## Instructions for the task
How many lines in the records below contain "variance"? Reply with the number only.

[Excerpts from a dataset]
-=-=-=-=-

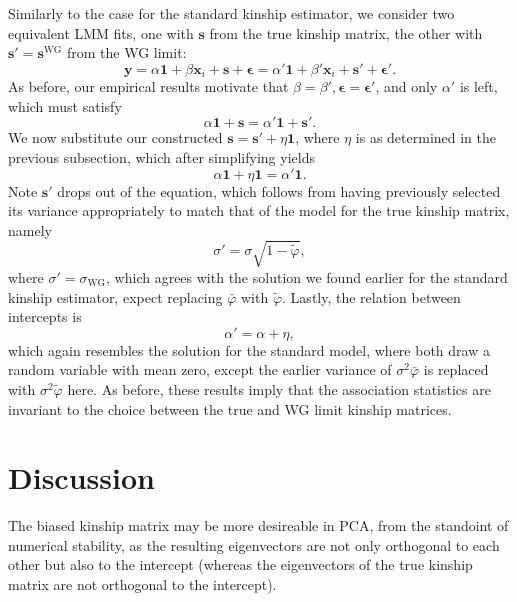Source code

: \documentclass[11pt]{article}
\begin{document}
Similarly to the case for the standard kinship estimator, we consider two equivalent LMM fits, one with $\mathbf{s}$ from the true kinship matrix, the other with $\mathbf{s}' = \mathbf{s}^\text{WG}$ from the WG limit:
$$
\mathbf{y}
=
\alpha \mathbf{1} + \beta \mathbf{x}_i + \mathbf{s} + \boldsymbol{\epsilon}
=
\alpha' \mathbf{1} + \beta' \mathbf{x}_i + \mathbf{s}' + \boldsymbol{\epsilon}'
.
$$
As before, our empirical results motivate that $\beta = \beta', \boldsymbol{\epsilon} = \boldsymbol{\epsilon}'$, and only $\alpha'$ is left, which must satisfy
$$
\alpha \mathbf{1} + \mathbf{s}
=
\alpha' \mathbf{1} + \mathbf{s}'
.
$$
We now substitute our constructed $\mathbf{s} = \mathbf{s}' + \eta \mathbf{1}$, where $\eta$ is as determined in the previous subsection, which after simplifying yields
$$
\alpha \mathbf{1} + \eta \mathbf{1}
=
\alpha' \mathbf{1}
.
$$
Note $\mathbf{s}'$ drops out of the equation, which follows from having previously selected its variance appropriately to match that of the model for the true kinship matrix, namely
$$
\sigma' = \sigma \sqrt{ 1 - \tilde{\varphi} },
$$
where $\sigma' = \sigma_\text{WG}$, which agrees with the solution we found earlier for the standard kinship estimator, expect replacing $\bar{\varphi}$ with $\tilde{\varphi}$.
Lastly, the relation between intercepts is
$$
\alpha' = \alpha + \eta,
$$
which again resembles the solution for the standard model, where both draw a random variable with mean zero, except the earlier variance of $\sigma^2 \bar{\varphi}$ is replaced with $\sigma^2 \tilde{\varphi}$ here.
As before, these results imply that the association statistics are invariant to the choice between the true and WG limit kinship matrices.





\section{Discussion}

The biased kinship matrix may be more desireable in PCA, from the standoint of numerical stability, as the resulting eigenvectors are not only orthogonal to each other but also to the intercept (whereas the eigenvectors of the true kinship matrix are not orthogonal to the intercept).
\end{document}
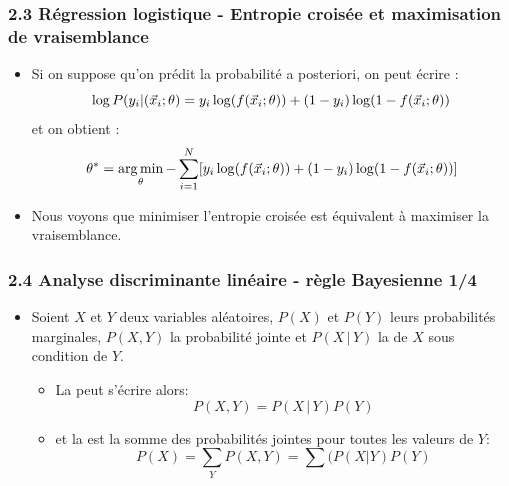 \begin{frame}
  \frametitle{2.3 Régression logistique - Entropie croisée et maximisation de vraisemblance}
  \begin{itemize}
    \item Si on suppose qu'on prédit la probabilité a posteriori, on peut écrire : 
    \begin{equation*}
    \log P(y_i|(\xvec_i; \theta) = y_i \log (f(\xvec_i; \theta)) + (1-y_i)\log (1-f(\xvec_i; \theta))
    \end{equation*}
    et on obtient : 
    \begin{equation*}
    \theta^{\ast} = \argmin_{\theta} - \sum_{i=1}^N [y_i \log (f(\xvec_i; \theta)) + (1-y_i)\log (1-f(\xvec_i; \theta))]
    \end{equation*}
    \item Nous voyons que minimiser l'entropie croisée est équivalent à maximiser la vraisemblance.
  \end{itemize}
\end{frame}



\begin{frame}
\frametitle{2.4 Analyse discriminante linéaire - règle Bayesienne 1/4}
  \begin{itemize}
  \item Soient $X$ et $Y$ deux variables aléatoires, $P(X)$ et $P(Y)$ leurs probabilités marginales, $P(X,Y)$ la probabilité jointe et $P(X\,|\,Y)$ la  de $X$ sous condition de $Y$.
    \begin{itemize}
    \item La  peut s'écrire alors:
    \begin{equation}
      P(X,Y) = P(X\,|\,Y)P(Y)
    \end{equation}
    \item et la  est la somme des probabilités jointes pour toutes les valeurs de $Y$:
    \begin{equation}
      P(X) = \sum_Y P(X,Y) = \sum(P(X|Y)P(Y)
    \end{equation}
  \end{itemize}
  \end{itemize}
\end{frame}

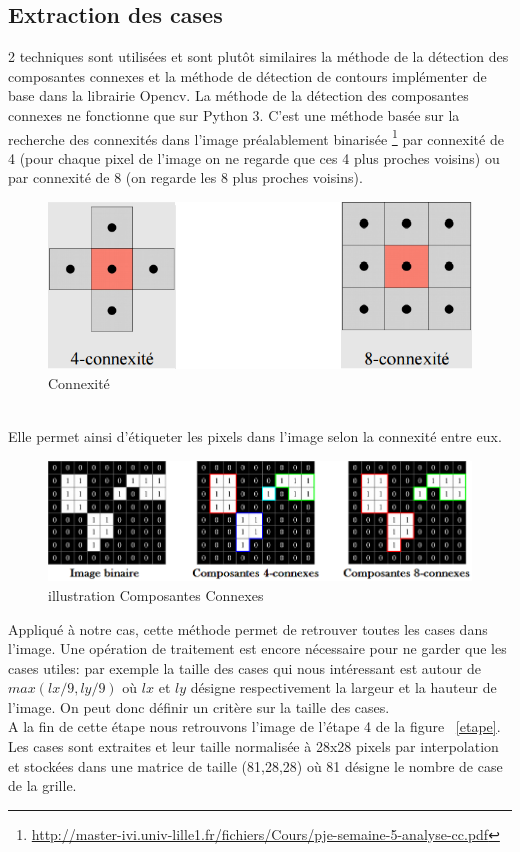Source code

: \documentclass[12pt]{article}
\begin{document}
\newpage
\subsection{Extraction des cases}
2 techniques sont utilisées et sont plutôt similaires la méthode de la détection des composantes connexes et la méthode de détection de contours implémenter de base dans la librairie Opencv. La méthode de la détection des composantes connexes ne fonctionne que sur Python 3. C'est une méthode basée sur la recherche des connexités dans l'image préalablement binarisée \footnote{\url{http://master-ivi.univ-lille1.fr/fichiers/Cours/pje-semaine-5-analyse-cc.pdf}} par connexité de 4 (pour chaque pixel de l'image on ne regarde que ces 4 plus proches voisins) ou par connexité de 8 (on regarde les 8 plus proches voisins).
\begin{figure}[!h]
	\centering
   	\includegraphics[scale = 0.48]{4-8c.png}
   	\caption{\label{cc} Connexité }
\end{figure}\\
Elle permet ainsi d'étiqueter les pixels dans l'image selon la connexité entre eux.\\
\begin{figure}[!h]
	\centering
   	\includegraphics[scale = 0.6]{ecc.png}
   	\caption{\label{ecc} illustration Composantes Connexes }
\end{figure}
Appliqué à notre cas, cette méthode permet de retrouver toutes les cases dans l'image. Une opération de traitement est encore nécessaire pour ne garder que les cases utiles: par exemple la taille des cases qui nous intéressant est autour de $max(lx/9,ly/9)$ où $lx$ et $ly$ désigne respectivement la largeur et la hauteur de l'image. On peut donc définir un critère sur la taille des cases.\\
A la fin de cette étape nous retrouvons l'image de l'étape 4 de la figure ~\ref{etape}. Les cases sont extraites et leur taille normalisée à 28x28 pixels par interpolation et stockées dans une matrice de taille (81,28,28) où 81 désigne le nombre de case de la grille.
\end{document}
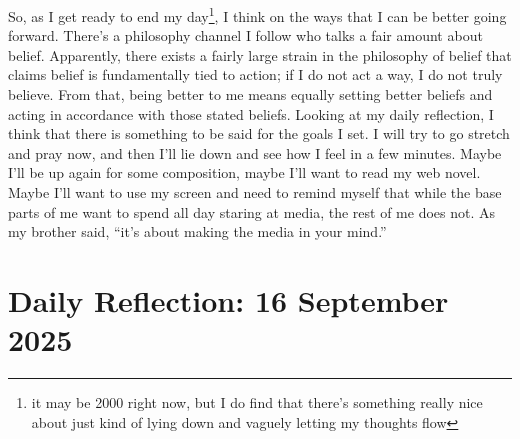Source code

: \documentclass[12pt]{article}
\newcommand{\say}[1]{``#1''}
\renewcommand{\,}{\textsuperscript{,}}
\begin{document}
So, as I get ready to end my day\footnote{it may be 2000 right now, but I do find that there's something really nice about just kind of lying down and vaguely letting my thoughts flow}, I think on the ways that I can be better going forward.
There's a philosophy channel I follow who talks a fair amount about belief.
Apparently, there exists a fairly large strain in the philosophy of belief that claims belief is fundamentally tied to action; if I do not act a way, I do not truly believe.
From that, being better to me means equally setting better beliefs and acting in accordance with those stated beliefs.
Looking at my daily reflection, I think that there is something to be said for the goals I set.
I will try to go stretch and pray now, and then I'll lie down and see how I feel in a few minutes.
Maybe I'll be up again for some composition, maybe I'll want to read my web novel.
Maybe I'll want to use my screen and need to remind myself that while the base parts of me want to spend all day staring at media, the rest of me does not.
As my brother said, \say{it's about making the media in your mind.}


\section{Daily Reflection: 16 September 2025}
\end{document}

-=-=-=-=-

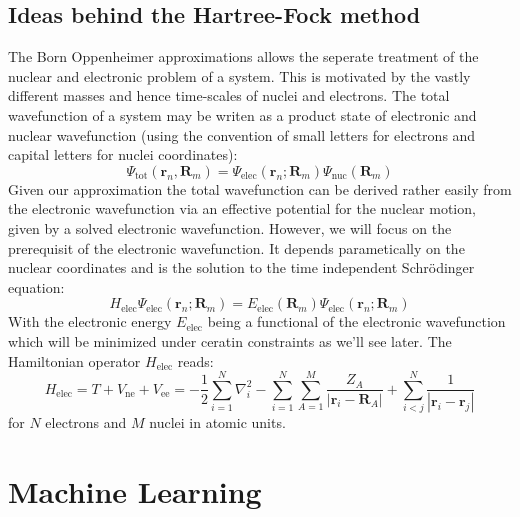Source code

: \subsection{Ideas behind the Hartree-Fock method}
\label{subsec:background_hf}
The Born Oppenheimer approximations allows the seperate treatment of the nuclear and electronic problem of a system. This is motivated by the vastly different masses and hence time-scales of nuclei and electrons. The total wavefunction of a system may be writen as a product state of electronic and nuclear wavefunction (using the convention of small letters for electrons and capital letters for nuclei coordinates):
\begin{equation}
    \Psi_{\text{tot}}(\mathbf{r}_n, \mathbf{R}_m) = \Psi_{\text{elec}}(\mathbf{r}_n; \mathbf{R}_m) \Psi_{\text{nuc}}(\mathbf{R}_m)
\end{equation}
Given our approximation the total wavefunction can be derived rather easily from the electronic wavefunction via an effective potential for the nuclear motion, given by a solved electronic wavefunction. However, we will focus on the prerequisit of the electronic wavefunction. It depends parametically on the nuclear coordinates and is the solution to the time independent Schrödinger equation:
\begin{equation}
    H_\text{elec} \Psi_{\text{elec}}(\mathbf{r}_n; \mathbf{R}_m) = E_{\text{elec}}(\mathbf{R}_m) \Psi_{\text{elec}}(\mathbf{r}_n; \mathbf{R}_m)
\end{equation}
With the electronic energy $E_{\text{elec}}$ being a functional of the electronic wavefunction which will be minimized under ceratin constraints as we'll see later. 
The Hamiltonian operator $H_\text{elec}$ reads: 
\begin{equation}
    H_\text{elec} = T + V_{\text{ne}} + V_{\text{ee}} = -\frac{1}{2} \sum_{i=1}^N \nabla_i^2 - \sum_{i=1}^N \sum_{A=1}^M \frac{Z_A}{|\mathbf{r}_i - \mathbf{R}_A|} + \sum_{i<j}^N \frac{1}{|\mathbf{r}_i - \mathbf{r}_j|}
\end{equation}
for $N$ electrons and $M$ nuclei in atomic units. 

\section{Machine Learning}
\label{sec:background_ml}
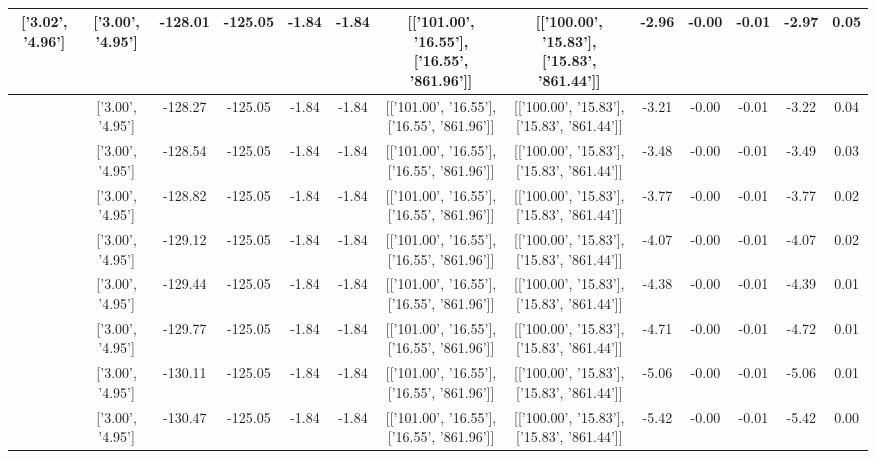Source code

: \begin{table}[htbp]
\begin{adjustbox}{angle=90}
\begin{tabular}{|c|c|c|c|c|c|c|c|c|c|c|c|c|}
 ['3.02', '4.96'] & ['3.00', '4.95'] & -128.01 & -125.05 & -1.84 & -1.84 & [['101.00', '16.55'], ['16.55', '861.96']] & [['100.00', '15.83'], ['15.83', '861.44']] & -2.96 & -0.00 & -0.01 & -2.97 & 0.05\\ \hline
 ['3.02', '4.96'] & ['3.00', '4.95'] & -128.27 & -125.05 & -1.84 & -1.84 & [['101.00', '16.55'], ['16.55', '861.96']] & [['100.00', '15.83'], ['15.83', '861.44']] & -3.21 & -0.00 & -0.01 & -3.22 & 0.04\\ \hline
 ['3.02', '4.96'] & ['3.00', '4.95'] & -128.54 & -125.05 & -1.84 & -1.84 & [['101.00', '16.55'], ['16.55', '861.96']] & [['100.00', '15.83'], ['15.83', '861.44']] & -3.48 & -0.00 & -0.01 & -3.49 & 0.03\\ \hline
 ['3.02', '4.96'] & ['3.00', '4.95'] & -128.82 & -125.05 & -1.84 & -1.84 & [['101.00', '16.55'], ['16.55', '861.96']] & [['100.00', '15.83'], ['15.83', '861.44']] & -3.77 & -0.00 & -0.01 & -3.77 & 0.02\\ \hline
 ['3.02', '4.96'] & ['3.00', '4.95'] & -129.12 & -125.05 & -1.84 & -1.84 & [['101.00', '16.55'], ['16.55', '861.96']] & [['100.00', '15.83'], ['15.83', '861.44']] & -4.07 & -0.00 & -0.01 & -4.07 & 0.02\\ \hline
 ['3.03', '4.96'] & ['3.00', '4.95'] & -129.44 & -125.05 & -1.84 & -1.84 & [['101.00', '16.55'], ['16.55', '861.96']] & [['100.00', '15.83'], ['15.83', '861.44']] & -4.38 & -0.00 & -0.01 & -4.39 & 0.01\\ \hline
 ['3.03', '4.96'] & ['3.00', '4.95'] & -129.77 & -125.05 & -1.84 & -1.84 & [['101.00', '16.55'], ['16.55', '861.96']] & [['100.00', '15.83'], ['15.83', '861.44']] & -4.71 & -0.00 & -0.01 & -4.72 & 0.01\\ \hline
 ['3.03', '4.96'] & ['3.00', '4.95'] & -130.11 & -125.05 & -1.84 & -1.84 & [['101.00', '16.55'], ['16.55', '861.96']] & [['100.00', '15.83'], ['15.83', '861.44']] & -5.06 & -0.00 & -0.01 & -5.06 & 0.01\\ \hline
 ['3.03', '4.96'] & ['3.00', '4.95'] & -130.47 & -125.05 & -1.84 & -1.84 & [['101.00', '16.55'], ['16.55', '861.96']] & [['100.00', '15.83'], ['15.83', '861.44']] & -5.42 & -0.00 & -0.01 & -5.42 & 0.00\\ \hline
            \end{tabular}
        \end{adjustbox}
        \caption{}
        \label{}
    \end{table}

-=-=-=-=-

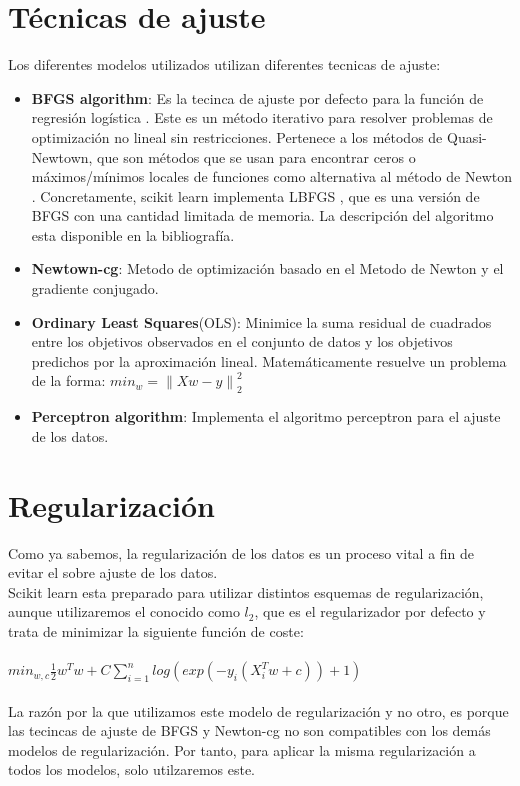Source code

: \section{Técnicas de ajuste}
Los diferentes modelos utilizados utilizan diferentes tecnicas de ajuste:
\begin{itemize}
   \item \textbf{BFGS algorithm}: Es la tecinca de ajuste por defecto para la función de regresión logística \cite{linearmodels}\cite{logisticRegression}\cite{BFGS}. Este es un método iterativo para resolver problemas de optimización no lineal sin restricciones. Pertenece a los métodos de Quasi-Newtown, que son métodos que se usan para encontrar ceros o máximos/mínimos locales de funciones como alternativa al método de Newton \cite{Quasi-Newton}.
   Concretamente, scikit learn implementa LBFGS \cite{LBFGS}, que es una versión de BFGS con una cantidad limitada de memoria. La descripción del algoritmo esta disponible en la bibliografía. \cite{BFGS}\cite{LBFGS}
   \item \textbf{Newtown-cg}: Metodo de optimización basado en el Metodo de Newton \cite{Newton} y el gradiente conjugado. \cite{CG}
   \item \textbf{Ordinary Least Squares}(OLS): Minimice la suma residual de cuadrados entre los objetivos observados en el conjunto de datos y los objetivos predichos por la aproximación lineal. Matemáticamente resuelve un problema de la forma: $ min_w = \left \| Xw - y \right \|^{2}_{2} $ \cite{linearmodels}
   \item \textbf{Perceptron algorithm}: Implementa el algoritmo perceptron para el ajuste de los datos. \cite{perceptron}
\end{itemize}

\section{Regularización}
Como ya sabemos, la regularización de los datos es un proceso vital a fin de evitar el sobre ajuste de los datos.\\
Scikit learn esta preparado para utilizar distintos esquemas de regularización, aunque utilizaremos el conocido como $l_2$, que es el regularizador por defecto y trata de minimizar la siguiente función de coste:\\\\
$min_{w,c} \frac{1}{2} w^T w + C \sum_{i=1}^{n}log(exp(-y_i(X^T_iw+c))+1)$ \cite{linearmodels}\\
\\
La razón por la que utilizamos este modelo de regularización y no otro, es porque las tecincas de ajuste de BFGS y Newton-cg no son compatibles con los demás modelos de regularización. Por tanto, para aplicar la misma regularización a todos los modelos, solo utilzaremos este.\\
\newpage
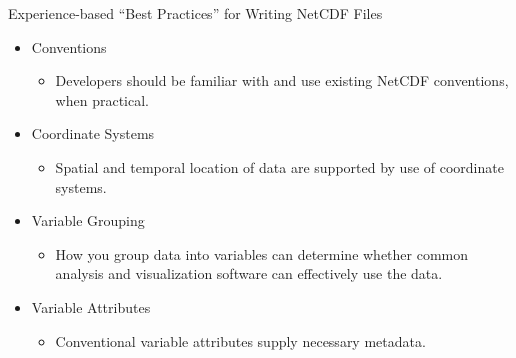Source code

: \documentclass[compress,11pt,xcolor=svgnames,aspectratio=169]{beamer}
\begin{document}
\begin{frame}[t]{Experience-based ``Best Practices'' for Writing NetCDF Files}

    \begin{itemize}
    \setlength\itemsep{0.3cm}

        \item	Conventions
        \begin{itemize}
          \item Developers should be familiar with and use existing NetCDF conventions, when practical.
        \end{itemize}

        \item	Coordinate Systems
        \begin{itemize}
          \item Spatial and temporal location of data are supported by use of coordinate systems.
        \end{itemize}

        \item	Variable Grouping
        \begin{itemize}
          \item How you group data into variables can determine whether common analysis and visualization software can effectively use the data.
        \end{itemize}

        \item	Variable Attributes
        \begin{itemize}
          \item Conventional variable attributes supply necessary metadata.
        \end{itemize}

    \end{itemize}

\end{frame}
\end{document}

-=-=-=-=-

## The completed task
2